Sunday 22 November 2009

Nationwide: run, baby,run !

Graham Beale, [Nationwide's] chief executive, also warned of a renewed fall in
house prices next year as more people lost their jobs and unemployment rose. -
Via FT.com

The government is hoping that the low interest rates will generate a new property bubble to take the country out of recession - at least until the next election. That is not going to happen because:

1- Britons cannot even save £200 for a new TV under the "buy now, pay later" culture, let alone saving 30k for a house deposit.

2-Nobody has 30k anyway: Britain has one of the world's highest debt-to-GDP ratios. The average Brit owes £9,191 according to Credit Action, a charity, and that excludes mortgages.

3- House prices skyrocketed until 2007 because cheap credit created bubble-jobs and illusion of wealth, not for sound fundamentals (work hard and save, wow, revolutionary).

4- Homeowners are losing their jobs, with unemployment set to reach 10pc next year. The government is trying to bail-out everybody but sooner or later it will become obvious that there is not enough money to save that many debtors. Homeowners will be forced to put their properties into the market as the only way to pay their debts. That will keep prices down.

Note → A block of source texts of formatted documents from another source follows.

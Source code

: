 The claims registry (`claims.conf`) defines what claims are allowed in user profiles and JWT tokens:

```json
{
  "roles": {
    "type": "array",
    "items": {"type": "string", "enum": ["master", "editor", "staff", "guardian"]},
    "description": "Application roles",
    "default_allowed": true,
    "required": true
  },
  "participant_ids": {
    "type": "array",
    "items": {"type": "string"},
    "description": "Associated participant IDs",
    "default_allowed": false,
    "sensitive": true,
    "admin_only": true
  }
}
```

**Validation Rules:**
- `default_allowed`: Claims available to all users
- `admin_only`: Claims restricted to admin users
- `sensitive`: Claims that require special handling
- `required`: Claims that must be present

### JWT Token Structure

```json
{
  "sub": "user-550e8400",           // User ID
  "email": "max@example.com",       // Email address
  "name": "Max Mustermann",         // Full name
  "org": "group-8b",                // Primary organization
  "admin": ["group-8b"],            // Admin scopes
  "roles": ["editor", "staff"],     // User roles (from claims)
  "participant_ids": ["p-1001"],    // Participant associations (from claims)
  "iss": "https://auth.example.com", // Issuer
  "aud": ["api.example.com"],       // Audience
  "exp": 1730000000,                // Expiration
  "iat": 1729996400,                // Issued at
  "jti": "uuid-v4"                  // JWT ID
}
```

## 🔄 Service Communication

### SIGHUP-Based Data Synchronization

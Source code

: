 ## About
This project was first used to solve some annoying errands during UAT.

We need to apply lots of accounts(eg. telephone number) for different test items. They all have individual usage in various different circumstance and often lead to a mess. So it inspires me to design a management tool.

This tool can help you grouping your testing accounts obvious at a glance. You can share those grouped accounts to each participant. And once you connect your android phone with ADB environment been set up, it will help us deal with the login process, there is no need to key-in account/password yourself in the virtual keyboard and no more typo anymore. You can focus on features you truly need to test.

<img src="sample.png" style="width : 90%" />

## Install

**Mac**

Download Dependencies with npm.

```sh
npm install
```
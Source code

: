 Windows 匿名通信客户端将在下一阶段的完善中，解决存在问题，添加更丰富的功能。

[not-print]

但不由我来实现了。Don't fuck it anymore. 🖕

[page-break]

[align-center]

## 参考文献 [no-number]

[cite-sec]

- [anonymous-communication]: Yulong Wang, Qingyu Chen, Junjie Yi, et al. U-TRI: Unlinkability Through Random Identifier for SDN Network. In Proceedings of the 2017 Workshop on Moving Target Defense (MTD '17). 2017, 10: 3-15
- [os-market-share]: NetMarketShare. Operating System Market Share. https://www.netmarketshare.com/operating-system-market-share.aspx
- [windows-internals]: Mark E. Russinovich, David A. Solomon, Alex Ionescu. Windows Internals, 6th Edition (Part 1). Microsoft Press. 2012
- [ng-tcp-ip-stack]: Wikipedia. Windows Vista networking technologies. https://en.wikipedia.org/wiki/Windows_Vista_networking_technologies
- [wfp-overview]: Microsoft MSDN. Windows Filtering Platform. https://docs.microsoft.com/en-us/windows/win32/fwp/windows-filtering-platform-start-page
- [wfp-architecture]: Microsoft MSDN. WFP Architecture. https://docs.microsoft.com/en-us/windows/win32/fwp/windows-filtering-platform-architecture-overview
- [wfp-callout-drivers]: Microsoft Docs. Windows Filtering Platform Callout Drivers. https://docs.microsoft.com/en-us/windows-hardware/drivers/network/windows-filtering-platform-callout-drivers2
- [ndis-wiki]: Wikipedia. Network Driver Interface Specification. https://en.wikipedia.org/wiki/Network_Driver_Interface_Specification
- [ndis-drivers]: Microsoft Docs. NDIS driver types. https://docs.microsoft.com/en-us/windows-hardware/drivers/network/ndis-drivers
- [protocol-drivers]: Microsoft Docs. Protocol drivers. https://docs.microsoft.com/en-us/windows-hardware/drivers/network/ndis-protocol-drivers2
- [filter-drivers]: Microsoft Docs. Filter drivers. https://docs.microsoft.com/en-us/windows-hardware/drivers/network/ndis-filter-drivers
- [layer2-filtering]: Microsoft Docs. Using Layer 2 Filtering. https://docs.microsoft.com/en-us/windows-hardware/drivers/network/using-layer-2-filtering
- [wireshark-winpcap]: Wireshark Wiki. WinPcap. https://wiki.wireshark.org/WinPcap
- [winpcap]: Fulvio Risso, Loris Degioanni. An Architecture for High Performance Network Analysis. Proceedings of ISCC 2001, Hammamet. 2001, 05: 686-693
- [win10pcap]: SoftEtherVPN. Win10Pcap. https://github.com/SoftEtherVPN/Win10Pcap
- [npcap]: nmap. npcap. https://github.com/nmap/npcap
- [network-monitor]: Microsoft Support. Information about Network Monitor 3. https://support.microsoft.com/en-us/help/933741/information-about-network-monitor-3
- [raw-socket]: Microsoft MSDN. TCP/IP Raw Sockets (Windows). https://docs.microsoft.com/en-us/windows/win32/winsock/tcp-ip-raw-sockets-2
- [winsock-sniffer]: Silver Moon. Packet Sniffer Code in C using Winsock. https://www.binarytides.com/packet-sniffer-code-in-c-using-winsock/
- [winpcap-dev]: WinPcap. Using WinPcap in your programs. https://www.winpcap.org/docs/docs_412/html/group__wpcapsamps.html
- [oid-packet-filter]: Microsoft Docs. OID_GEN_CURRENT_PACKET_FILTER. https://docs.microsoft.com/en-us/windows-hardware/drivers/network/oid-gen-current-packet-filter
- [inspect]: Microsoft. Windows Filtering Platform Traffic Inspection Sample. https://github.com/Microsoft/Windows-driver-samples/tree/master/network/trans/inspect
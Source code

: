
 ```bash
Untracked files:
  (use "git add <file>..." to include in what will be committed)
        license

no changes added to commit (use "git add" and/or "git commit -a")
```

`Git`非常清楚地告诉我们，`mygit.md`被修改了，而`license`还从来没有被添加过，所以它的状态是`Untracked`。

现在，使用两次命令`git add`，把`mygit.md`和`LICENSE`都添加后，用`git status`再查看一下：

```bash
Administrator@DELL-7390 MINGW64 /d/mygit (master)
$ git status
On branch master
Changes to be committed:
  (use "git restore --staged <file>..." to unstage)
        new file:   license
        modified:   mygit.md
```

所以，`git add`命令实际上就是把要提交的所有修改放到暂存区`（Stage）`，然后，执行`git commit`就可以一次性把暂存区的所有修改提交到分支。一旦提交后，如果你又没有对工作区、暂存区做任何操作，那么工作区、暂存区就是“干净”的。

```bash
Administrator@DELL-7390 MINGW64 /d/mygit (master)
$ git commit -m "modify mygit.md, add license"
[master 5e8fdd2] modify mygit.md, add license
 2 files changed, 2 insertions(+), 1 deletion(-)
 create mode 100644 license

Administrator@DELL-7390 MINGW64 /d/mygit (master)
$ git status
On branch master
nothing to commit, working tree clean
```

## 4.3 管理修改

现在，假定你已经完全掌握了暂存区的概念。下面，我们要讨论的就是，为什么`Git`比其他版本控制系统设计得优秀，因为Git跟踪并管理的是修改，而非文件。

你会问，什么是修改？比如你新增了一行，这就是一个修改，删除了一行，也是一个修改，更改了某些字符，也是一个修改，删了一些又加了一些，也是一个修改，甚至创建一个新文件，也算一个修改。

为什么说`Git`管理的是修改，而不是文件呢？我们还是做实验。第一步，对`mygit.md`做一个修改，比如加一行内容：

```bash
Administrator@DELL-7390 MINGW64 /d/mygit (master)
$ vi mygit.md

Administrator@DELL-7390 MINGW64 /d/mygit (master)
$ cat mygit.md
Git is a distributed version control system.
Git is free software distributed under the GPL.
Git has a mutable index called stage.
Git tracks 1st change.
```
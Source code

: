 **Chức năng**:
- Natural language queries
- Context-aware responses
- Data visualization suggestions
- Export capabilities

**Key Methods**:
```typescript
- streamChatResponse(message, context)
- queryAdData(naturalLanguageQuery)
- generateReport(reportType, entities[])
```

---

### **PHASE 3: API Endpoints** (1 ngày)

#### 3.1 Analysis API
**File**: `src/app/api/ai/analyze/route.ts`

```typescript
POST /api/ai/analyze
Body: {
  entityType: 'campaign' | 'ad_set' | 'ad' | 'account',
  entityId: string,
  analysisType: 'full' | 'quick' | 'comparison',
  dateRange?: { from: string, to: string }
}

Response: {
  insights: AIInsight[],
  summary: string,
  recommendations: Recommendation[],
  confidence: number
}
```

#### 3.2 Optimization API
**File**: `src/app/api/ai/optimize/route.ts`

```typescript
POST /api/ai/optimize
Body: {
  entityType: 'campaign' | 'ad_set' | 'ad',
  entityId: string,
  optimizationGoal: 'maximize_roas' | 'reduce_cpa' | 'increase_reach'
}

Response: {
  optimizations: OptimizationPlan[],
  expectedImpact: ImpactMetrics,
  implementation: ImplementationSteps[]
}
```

5- Inflation is the government's favourite choice to pay for the debts by reducing the real value of money. Do not let it: get some good-old Inflation-Beating savings from NS&I and Swiss Francs. .And some Swiss chocolate.

1 comment:

banned said...

Someone senior in the business told me that the building industry is really going to tank next year ( taking its employees and those of its suppliers with it ).
Sites may look busy now but all the infrastructure projects currently underway were financed some years ago, very little is being approved at the moment so the downturn is yet to come.